Where does the word "aanmaken" occur in the material? Copy each line that has it.
[Extracted material]
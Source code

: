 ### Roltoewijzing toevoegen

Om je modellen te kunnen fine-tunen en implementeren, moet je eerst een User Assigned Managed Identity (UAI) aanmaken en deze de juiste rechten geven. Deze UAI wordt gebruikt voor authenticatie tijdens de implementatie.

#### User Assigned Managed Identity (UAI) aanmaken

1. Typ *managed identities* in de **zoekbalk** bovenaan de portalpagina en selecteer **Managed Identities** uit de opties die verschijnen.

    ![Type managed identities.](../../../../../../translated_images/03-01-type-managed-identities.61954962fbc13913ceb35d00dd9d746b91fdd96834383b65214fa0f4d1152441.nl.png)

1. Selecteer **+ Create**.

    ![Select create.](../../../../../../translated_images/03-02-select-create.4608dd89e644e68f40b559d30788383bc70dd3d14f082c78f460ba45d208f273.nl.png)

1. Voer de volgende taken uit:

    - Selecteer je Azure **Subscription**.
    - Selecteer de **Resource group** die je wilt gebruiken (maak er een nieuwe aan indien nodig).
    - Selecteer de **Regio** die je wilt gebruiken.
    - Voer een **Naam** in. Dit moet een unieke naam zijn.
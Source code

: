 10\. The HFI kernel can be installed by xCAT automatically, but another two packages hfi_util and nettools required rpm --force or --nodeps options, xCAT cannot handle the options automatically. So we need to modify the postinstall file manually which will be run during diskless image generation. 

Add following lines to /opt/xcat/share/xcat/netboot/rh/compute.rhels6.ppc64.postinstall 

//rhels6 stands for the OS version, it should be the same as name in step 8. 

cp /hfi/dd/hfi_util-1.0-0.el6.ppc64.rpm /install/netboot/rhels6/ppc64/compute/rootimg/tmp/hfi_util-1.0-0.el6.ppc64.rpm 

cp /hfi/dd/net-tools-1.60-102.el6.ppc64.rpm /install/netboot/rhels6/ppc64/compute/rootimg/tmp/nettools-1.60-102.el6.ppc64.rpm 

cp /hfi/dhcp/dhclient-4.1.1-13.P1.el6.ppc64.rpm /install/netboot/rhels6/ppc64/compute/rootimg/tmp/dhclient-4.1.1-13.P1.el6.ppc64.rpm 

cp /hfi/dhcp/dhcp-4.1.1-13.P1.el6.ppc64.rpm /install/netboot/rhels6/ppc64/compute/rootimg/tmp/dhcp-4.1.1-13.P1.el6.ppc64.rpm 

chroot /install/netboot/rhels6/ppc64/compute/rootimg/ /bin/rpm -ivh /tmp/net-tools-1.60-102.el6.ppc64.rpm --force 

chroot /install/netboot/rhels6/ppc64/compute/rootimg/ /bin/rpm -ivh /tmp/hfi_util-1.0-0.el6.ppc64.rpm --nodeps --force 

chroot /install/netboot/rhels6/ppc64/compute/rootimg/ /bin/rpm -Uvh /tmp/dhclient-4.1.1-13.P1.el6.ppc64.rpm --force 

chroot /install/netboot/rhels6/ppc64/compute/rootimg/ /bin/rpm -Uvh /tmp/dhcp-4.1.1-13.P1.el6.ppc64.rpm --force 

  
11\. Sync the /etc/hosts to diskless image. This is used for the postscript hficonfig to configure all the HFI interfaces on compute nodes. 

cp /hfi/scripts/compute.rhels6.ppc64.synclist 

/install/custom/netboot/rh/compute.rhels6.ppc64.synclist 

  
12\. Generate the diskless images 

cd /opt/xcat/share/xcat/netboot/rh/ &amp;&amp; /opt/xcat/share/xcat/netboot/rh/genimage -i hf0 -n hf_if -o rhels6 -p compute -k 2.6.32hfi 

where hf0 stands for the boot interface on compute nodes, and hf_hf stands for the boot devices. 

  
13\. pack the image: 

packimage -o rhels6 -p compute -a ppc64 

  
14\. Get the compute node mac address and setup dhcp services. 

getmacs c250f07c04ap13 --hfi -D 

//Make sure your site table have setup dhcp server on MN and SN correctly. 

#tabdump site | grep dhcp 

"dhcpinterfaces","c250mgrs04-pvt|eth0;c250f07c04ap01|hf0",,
[/Extracted material]
* **Exercise response**:
Om je modellen te kunnen fine-tunen en implementeren, moet je eerst een User Assigned Managed Identity (UAI) aanmaken en deze de juiste rechten geven. Deze UAI wordt gebruikt voor authenticatie tijdens de implementatie.
#### User Assigned Managed Identity (UAI) aanmaken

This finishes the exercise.